Social event at a U.S. university

Picnic Day is an annual open house event held in April at the University of California, Davis. Picnic Day was first held on May 22, 1909. It has grown to be what is believed to be the largest student-run event in the United States, typically drawing more than 50,000 visitors. In 2009, around 125,000 visitors attended Picnic Daya new attendance record.

In 2020, Picnic Day 106 was cancelled due to the COVID-19 pandemic. The in-person event returned in 2022 with Picnic Day 108.
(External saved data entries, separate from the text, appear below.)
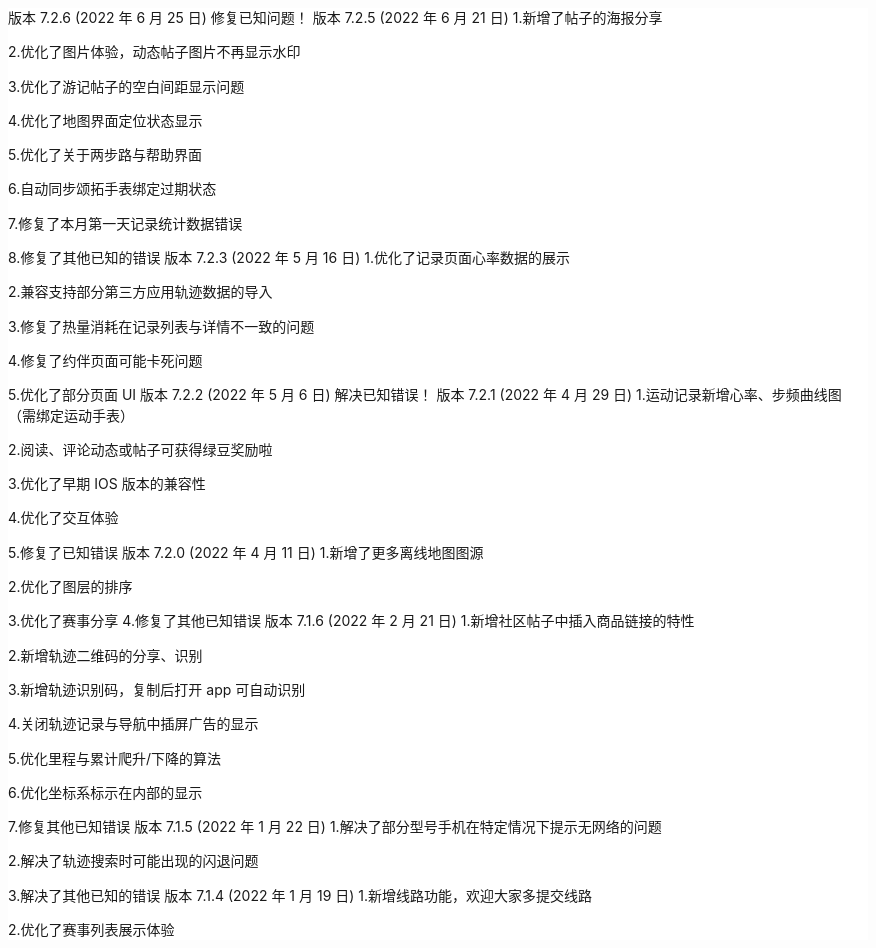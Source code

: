 版本 7.2.6 (2022 年 6 月 25 日)
修复已知问题！
版本 7.2.5 (2022 年 6 月 21 日) 1.新增了帖子的海报分享

2.优化了图片体验，动态帖子图片不再显示水印

3.优化了游记帖子的空白间距显示问题

4.优化了地图界面定位状态显示

5.优化了关于两步路与帮助界面

6.自动同步颂拓手表绑定过期状态

7.修复了本月第一天记录统计数据错误

8.修复了其他已知的错误
版本 7.2.3 (2022 年 5 月 16 日) 1.优化了记录页面心率数据的展示

2.兼容支持部分第三方应用轨迹数据的导入

3.修复了热量消耗在记录列表与详情不一致的问题

4.修复了约伴页面可能卡死问题

5.优化了部分页面 UI
版本 7.2.2 (2022 年 5 月 6 日)
解决已知错误！
版本 7.2.1 (2022 年 4 月 29 日) 1.运动记录新增心率、步频曲线图（需绑定运动手表）

2.阅读、评论动态或帖子可获得绿豆奖励啦

3.优化了早期 IOS 版本的兼容性

4.优化了交互体验

5.修复了已知错误
版本 7.2.0 (2022 年 4 月 11 日) 1.新增了更多离线地图图源

2.优化了图层的排序

3.优化了赛事分享 4.修复了其他已知错误
版本 7.1.6 (2022 年 2 月 21 日) 1.新增社区帖子中插入商品链接的特性

2.新增轨迹二维码的分享、识别

3.新增轨迹识别码，复制后打开 app 可自动识别

4.关闭轨迹记录与导航中插屏广告的显示

5.优化里程与累计爬升/下降的算法

6.优化坐标系标示在内部的显示

7.修复其他已知错误
版本 7.1.5 (2022 年 1 月 22 日) 1.解决了部分型号手机在特定情况下提示无网络的问题

2.解决了轨迹搜索时可能出现的闪退问题

3.解决了其他已知的错误
版本 7.1.4 (2022 年 1 月 19 日) 1.新增线路功能，欢迎大家多提交线路

2.优化了赛事列表展示体验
==Events and attractions==
Most departments put on exhibitions, competitions, or presentations to introduce themselves to the public. Due in large part to UC Davis' reputation as one of the finest veterinary medicine institutions in the country, Picnic Day features dozens of exhibitions featuring animals, including the famed geep, a goat-sheep chimera, and John P. Ork. Other parts of the celebration include a parade, Dachshund racing, equestrian demonstrations, and a Battle of the Bands.

==Organization==
Picnic Day is organized by a board of directors consisting of 18–20 students, ranging from different backgrounds and talents. Directors are full-time students and active participants of other extra-curricular activities and events in UC Davis. Every year, the board of directors selects a theme that will reflect the mission and vision of that year's Picnic Day.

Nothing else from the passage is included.